Les personnes extérieures à ces classes sont surprises du calme des élèves…
L’une des grandes forces de ces pédagogies nouvelles, c’est que la discipline n’est pas imposée de l’extérieur. L’enfant fait, de son propre chef, un effort pour se discipliner et répondre à son intérêt. Il en est plus facilement capable.
Les enfants qui viennent de ces pédagogies alternatives et qui intègrent au cours de leur vie un circuit plus classique, comment se comportent- ils ?
Généralement, les élèves obtiennent de bons résultats. Toutefois, cela ne veut pas dire que ces écoles sont meilleures que les autres.
Ces écoles ne sont-elles pas réservées à des parents militants et initiés ?
Elles sont assez peu répandues. Il y a donc la nécessité d’un engagement des parents, souvent lié à une réflexion éducative. Cela peut aussi venir d’un état de fait, quand l’enfant ne se retrouve pas dans le système classique. Enfin, il ne faut pas négliger l’effet de proximité et le bouche à oreilles !
Ont-elles influencé l’éducation dite classique ?
Les frontières sont poreuses. Certaines de ces pédagogies sont menées au sein d’établissements sous tutelle du ministère de l’Éducation nationale. D’autres sont même reconnues en tant qu’écoles expérimentales, en lien avec la recherche en Sciences de l’éducation. Historiquement, le courant de l’Éducation nouvelle a eu un impact fort notamment sur la pratique en classe. Si aujourd’hui, il existe des Travaux personnels encadrés (TPE) ou des travaux pratiques en sciences, c’est aussi grâce à ce mouvement. Plus globalement, la place accordée à l’enfant a évolué grâce à l’Éducation nouvelle.

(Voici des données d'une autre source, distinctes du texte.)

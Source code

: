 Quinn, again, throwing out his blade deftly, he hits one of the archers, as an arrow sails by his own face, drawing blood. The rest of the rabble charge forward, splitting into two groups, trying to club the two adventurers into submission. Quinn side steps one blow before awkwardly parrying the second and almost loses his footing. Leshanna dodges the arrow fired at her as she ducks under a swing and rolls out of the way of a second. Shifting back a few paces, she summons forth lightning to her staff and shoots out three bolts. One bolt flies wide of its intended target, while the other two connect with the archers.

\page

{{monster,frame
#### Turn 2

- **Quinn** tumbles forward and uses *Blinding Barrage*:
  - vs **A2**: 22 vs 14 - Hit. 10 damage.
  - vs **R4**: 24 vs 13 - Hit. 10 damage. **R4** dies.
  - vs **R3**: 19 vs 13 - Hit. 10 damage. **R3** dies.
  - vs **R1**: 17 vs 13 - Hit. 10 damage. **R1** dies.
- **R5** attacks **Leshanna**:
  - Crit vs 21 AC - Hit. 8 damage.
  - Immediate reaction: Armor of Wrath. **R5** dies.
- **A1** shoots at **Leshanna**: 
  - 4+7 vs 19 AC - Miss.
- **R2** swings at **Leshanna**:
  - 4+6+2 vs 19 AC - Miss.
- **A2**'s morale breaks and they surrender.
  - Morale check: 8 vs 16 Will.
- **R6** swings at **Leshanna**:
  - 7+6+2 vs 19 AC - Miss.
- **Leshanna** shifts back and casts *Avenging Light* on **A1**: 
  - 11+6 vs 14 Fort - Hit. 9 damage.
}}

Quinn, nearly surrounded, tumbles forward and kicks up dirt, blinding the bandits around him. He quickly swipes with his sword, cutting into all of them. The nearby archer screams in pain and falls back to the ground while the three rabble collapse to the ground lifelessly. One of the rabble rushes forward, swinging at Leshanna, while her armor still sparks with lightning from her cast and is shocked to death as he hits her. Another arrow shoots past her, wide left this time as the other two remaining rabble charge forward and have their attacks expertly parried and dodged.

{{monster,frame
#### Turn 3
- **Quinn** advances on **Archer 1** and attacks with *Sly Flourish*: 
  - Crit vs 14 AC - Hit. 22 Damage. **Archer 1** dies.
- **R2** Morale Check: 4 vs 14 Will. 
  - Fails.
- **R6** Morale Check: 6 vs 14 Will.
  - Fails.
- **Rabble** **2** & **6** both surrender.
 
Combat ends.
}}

Pourraient-elles un jour, devenir la norme ?
Elles n’ont pas vocation à être généralisées à grande échelle. Tout d’abord parce qu’elles devraient se soumettre à un impératif d’évaluation et d’uniformisation, ce qui ne cadre pas avec leurs fondements. En outre, ces pratiques sont intéressantes par leur singularité. C’est ce qui fait leur force.